The following talks about the entire coding experience: the job you do, the things you try for fun, the project you have on weekends.
Programming came to my life through logical puzzles rather than websites and phone applications. It was competitive programming: competition of writing the most efficient algorithm to solve a well-defined problem in a limited amount of time.
Having that experience, for a long time I was afraid of the industry: hours of writing verbose and dull code connecting a lot of pieces together didn't seem very interesting to me. My knowledge about the industry was very limited but this part was true: in a majority of projects you have to write heaps of tedious and repetitive code just connecting giant pieces of ready code together, “gluing” APIs of complex systems. Those work as magic boxes and the only thing left is to put them together. And that is the moment when our “programming skills” are applied.
My problem is not in frameworks doing all the hard job and taking “all the fun code” we could possibly write. Frameworks are great, general solutions are great, people who built them are great. Seriously, it takes a lot of effort to build a general purpose “thing” (database or drawing library, doesn't matter).
The problem to discuss is in us, beginning programmers and engineers. It’s really easy to get a false sense of incredible power coming from a great tool: you just learn a dozen of special commands to operate this beast and it builds the whole web-application for you! Beginner would feel an incredible leap forward from what he could do before.
It really takes you several days to learn a new technology you could possibly use in your next project and write a blog post about your progress. And the next day thousands of guys and girls will read the front page of Hacker News full of “How I connected X with Y and used it for 2 weeks, here are awesome micro-benchmarks” type of titles, where X and Y can be any of the modern mainstream technologies.
There is nothing bad in exploring those things. It’s just not the best thing to focus on as a beginner.
Learning the concepts is much more important.
Learning ideas that allow the great solutions to come should precede blindly running through tens of technologies built on top of those ideas.
Once programmer understands the magic running inside another black box, he can find out magic doesn't exist, which may be the sad news for one but a lot of power to another. Be the one owning the power.
I have seen this answer to the following question on Quora: “What are the things you wish you knew when you started programming for the first time?”.
That it's better to know more algorithms than more programming languages.
Good answer. But it goes further: get to know several programming languages, learn the paradigms behind them, discover the ways people come to these paradigms. It can go meta even further in all directions.
Every database has some fundamental principles shared across them. Those principles can be found in different categories. At the end of the day, we all know the clever things that came out of research and thinking based on a lot of both practical and theoretical knowledge.
Perhaps, after spending time investigating, researching and learning the fundamentals of databases you will better understand those benchmarks you measured last friday.
I met people of different ages and different experience claiming “you don't really need all that theoretical stuff”. A lot of people carelessly say kids don't need all that Computer Science stuff to become a programmer, nobody even goes to school. I hear it especially a lot as I am one of those kids who started coding without going to college, but I disagree.

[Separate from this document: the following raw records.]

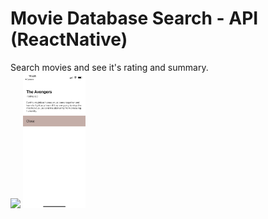 # Movie Database Search - API (ReactNative)

Search movies and see it's rating and summary.  
<img src = 'Screenshot1.png' width = '100'>
<img src = 'Screenshot2.png' width = '100'>

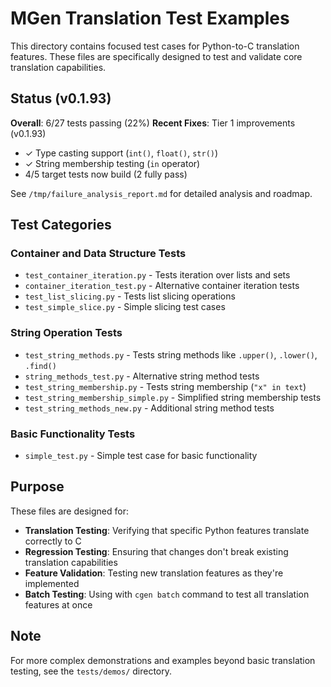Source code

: # MGen Translation Test Examples

This directory contains focused test cases for Python-to-C translation features. These files are specifically designed to test and validate core translation capabilities.

## Status (v0.1.93)

**Overall**: 6/27 tests passing (22%)
**Recent Fixes**: Tier 1 improvements (v0.1.93)
- ✓ Type casting support (`int()`, `float()`, `str()`)
- ✓ String membership testing (`in` operator)
- 4/5 target tests now build (2 fully pass)

See `/tmp/failure_analysis_report.md` for detailed analysis and roadmap.

## Test Categories

### Container and Data Structure Tests

- `test_container_iteration.py` - Tests iteration over lists and sets
- `container_iteration_test.py` - Alternative container iteration tests
- `test_list_slicing.py` - Tests list slicing operations
- `test_simple_slice.py` - Simple slicing test cases

### String Operation Tests

- `test_string_methods.py` - Tests string methods like `.upper()`, `.lower()`, `.find()`
- `string_methods_test.py` - Alternative string method tests
- `test_string_membership.py` - Tests string membership (`"x" in text`)
- `test_string_membership_simple.py` - Simplified string membership tests
- `test_string_methods_new.py` - Additional string method tests

### Basic Functionality Tests

- `simple_test.py` - Simple test case for basic functionality

## Purpose

These files are designed for:

- **Translation Testing**: Verifying that specific Python features translate correctly to C
- **Regression Testing**: Ensuring that changes don't break existing translation capabilities
- **Feature Validation**: Testing new translation features as they're implemented
- **Batch Testing**: Using with `cgen batch` command to test all translation features at once


## Note

For more complex demonstrations and examples beyond basic translation testing, see the `tests/demos/` directory.
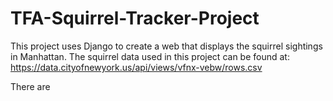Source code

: # TFA-Squirrel-Tracker-Project

This project uses Django to create a web that displays the squirrel sightings in Manhattan. 
The squirrel data used in this project can be found at: https://data.cityofnewyork.us/api/views/vfnx-vebw/rows.csv

There are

One could argue: you certainly won't use all the CS curriculum got at college if you are building hundreds of websites looking alike, making small tweaks for every new client. If that’s what you want to do all your life — you are fine, but I have a different plan for myself.
Avoiding the “hard parts” of programming will never end well. One day such programmer will hit his limit of gluing database with a front-end framework and a search engine building CRUD applications. He will stop learning as he would think everything is already learnt. And after being bored for a while this programmer would start measuring the performance of another NoSQL database right before getting in the argument of big data future on a mailing list.

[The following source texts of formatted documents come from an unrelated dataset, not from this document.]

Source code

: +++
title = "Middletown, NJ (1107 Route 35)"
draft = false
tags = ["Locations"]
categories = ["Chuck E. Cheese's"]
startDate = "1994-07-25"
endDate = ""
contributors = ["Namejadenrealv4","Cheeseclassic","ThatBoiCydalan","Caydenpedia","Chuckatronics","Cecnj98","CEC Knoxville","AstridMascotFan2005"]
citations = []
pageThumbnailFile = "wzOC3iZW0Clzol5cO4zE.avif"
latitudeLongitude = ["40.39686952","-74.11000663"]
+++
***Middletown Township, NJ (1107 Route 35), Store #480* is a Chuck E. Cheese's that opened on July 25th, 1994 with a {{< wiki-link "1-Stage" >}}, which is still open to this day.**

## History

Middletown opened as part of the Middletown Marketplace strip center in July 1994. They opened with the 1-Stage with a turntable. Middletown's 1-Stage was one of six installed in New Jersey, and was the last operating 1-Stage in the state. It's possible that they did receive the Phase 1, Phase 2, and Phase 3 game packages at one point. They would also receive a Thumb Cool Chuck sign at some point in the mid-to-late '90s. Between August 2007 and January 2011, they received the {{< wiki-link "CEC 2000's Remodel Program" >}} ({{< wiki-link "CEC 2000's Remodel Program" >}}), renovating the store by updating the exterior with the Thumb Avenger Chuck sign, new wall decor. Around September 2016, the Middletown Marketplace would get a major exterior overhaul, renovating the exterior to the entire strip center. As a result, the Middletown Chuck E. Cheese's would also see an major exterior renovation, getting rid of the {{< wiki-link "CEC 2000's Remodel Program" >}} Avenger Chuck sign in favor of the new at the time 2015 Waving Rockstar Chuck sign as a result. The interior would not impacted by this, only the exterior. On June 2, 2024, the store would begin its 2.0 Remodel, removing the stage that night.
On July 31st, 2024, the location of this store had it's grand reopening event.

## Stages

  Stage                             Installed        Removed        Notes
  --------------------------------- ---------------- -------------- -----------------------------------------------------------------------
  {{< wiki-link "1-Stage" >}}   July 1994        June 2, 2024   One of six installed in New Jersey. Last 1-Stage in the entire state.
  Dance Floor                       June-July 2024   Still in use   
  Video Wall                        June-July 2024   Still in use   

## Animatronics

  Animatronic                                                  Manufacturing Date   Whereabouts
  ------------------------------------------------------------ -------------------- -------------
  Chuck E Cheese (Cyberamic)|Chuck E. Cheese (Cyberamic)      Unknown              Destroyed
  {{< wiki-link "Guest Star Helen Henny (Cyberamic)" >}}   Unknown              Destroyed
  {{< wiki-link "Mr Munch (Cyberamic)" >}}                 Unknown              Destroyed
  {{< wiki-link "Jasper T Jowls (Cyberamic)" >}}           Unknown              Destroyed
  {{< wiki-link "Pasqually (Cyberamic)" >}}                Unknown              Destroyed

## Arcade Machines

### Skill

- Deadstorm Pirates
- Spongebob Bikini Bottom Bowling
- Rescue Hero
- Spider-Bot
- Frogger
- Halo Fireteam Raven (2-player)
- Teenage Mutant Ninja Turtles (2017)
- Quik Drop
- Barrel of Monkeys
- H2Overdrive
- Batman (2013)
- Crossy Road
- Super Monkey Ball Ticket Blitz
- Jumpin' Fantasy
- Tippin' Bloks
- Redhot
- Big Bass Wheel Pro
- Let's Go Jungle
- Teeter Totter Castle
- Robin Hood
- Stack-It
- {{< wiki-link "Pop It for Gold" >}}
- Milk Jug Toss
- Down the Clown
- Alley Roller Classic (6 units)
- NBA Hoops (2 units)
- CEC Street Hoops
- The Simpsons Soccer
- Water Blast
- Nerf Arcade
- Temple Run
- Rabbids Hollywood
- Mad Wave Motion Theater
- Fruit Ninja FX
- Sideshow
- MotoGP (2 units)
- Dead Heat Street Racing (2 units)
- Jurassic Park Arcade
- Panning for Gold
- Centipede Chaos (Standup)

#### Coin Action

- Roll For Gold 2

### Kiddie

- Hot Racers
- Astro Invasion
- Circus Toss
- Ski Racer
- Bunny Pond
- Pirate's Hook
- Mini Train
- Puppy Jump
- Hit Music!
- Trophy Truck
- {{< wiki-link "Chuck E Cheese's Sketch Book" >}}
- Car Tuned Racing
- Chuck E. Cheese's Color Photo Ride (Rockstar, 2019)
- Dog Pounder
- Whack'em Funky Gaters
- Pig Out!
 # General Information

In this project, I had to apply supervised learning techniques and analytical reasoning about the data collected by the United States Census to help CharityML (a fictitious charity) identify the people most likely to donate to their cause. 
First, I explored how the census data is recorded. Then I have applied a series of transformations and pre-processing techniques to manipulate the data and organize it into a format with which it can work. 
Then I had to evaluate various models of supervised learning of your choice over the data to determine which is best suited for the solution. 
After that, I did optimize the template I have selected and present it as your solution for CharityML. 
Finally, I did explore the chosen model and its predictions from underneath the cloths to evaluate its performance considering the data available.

Please, don't do it. Evolve, discover new areas of programming. Again, not necessarily the new frameworks, but rather — the concepts, ideas, approaches people came up with over decades since machines were born.
You might think, all the theory from books and papers is boring and useless. But look around. Application of all the theory is really near you all the time. Have you ever wondered how the compiler works? How to implement your own toy programming language? How does git store your history and does it so fast and efficiently? How does the diff utility work? Won't it be fun to implement the differing algorithm on your own given the paper and detailed explanation? Can we build the modified version optimized for written text (words, sentences, paragraphs) rather than source code? How do social networks understand what news are relevant to us, can I build my own system of recommendations? You can start by “hacking” on these problems next weekend or commitment-free evening.

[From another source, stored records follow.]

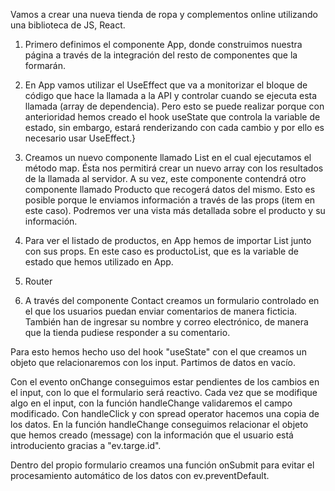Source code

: Vamos a crear una nueva tienda de ropa y complementos online utilizando una biblioteca de JS, React.

1. Primero definimos el componente App, donde construimos nuestra página a través de la integración del resto de componentes que la formarán.

2. En App vamos utilizar el UseEffect que va a monitorizar el bloque de código que hace la llamada a la API y controlar cuando se ejecuta esta llamada (array de dependencia). Pero esto se puede realizar porque con anterioridad hemos creado el hook useState que controla la variable de estado, sin embargo, estará renderizando con cada cambio y por ello es necesario usar UseEffect.}

3. Creamos un nuevo componente llamado List en el cual ejecutamos el método map. Ésta nos permitirá crear un nuevo array con los resultados de la llamada al servidor. A su vez, este componente contendrá otro componente llamado Producto que recogerá datos del mismo. Esto es posible porque le enviamos información a través de las props (item en este caso). Podremos ver una vista más detallada sobre el producto y su información.

4. Para ver el listado de productos, en App hemos de importar List junto con sus props. En este caso es productoList, que es la variable de estado que hemos utilizado en App.

5. Router

6. A través del componente Contact creamos un formulario controlado en el que los usuarios puedan enviar comentarios de manera ficticia. También han de ingresar su nombre y correo electrónico, de manera que la tienda pudiese responder a su comentario.

Para esto hemos hecho uso del hook "useState" con el que creamos un objeto que relacionaremos con los input. Partimos de datos en vacío.

Con el evento onChange conseguimos estar pendientes de los cambios en el input, con lo que el formulario será reactivo. Cada vez que se modifique algo en el input, con la función handleChange validaremos el campo modificado. Con handleClick y con spread operator hacemos una copia de los datos. En la función handleChange conseguimos relacionar el objeto que hemos creado (message) con la información que el usuario está introduciento gracias a "ev.targe.id".

Dentro del propio formulario creamos una función onSubmit para evitar el procesamiento automático de los datos con ev.preventDefault.                                                                                                                                                                                                                                                                                                                                                  
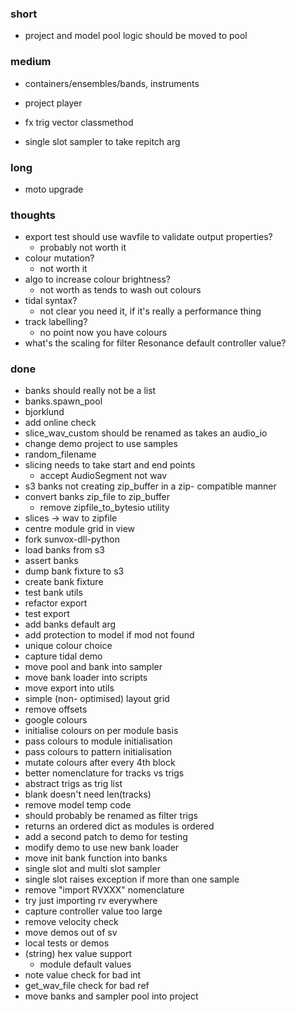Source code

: ### short

- project and model pool logic should be moved to pool

### medium

- containers/ensembles/bands, instruments

- project player
- fx trig vector classmethod
- single slot sampler to take repitch arg

### long

- moto upgrade

### thoughts

- export test should use wavfile to validate output properties?
  - probably not worth it
- colour mutation?
  - not worth it
- algo to increase colour brightness?
  - not worth as tends to wash out colours
- tidal syntax?
  - not clear you need it, if it's really a performance thing
- track labelling?
  - no point now you have colours
- what's the scaling for filter Resonance default controller value?

### done

- banks should really not be a list
- banks.spawn_pool
- bjorklund
- add online check
- slice_wav_custom should be renamed as takes an audio_io
- change demo project to use samples 
- random_filename
- slicing needs to take start and end points
  - accept AudioSegment not wav
- s3 banks not creating zip_buffer in a zip- compatible manner
- convert banks zip_file to zip_buffer
  - remove zipfile_to_bytesio utility
- slices -> wav to zipfile
- centre module grid in view
- fork sunvox-dll-python
- load banks from s3
- assert banks
- dump bank fixture to s3
- create bank fixture
- test bank utils
- refactor export
- test export
- add banks default arg
- add protection to model if mod not found
- unique colour choice
- capture tidal demo
- move pool and bank into sampler
- move bank loader into scripts
- move export into utils
- simple (non- optimised) layout grid
- remove offsets
- google colours
- initialise colours on per module basis
- pass colours to module initialisation
- pass colours to pattern initialisation
- mutate colours after every 4th block 
- better nomenclature for tracks vs trigs
- abstract trigs as trig list
- blank doesn't need len(tracks)
- remove model temp code
- should probably be renamed as filter trigs 
- returns an ordered dict as modules is ordered
- add a second patch to demo for testing 
- modify demo to use new bank loader
- move init bank function into banks
- single slot and multi slot sampler
- single slot raises exception if more than one sample
- remove "import RVXXX" nomenclature
- try just importing rv everywhere
- capture controller value too large
- remove velocity check
- move demos out of sv
- local tests or demos
- (string) hex value support 
  - module default values
- note value check for bad int
- get_wav_file check for bad ref
- move banks and sampler pool into project
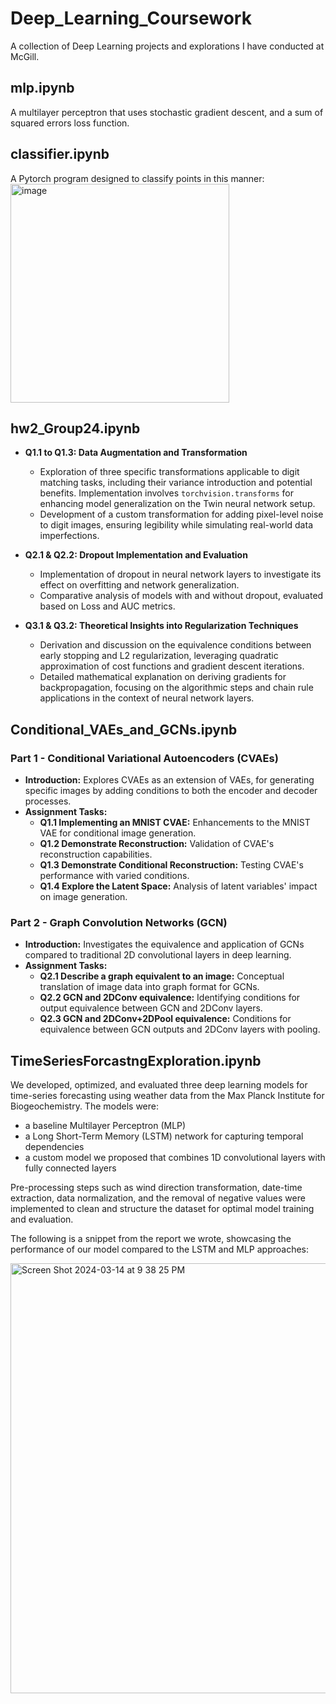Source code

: # Deep_Learning_Coursework
A collection of Deep Learning projects and explorations I have conducted at McGill.

## mlp.ipynb
A multilayer perceptron that uses stochastic gradient descent, and a sum of squared errors loss function. 

## classifier.ipynb
A Pytorch program designed to classify points in this manner:
<img width="350" alt="image" src="https://github.com/Saif-Shahin/Deep_Learning_Coursework/assets/90293080/06a6d8ff-f164-47dc-ada2-7459cd414c30">

## hw2_Group24.ipynb
- **Q1.1 to Q1.3: Data Augmentation and Transformation**
  - Exploration of three specific transformations applicable to digit matching tasks, including their variance introduction and potential benefits. Implementation involves `torchvision.transforms` for enhancing model generalization on the Twin neural network setup.
  - Development of a custom transformation for adding pixel-level noise to digit images, ensuring legibility while simulating real-world data imperfections.

- **Q2.1 & Q2.2: Dropout Implementation and Evaluation**
  - Implementation of dropout in neural network layers to investigate its effect on overfitting and network generalization.
  - Comparative analysis of models with and without dropout, evaluated based on Loss and AUC metrics.

- **Q3.1 & Q3.2: Theoretical Insights into Regularization Techniques**
  - Derivation and discussion on the equivalence conditions between early stopping and L2 regularization, leveraging quadratic approximation of cost functions and gradient descent iterations.
  - Detailed mathematical explanation on deriving gradients for backpropagation, focusing on the algorithmic steps and chain rule applications in the context of neural network layers.

## Conditional_VAEs_and_GCNs.ipynb
### Part 1 - Conditional Variational Autoencoders (CVAEs)
- **Introduction:** Explores CVAEs as an extension of VAEs, for generating specific images by adding conditions to both the encoder and decoder processes.
- **Assignment Tasks:**
  - **Q1.1 Implementing an MNIST CVAE:** Enhancements to the MNIST VAE for conditional image generation.
  - **Q1.2 Demonstrate Reconstruction:** Validation of CVAE's reconstruction capabilities.
  - **Q1.3 Demonstrate Conditional Reconstruction:** Testing CVAE's performance with varied conditions.
  - **Q1.4 Explore the Latent Space:** Analysis of latent variables' impact on image generation.

### Part 2 - Graph Convolution Networks (GCN)
- **Introduction:** Investigates the equivalence and application of GCNs compared to traditional 2D convolutional layers in deep learning.
- **Assignment Tasks:**
  - **Q2.1 Describe a graph equivalent to an image:** Conceptual translation of image data into graph format for GCNs.
  - **Q2.2 GCN and 2DConv equivalence:** Identifying conditions for output equivalence between GCN and 2DConv layers.
  - **Q2.3 GCN and 2DConv+2DPool equivalence:** Conditions for equivalence between GCN outputs and 2DConv layers with pooling.

## TimeSeriesForcastngExploration.ipynb
We developed, optimized, and evaluated three deep learning models for time-series forecasting using weather data from the Max Planck Institute for Biogeochemistry.  The models were:
- a baseline Multilayer Perceptron (MLP)
- a Long Short-Term Memory (LSTM) network for capturing temporal dependencies
- a custom model we proposed that combines 1D convolutional layers with fully connected layers

Pre-processing steps such as wind direction transformation, date-time extraction, data normalization, and the removal of negative values were implemented to clean and structure the dataset for optimal model training and evaluation.

The following is a snippet from the report we wrote, showcasing the performance of our model compared to the LSTM and MLP approaches: 

<img width="688" alt="Screen Shot 2024-03-14 at 9 38 25 PM" src="https://github.com/Saif-Shahin/Deep_Learning_Coursework/assets/90293080/5610e4bd-051a-4818-9058-1c0efca09082">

Further, you might find a gig that will allow you to explore new and challenging areas everyday. You might not want that but I do and that’s the plan for my education. The real and applied one.
This kind of learning really changed my view on the industry. I see myself growing as a software engineer and “making things” is also involved here. I really wish it came to me earlier.
I don't mean to dig textbooks all day, see, I actually encourage you do go and build things with your new knowledge.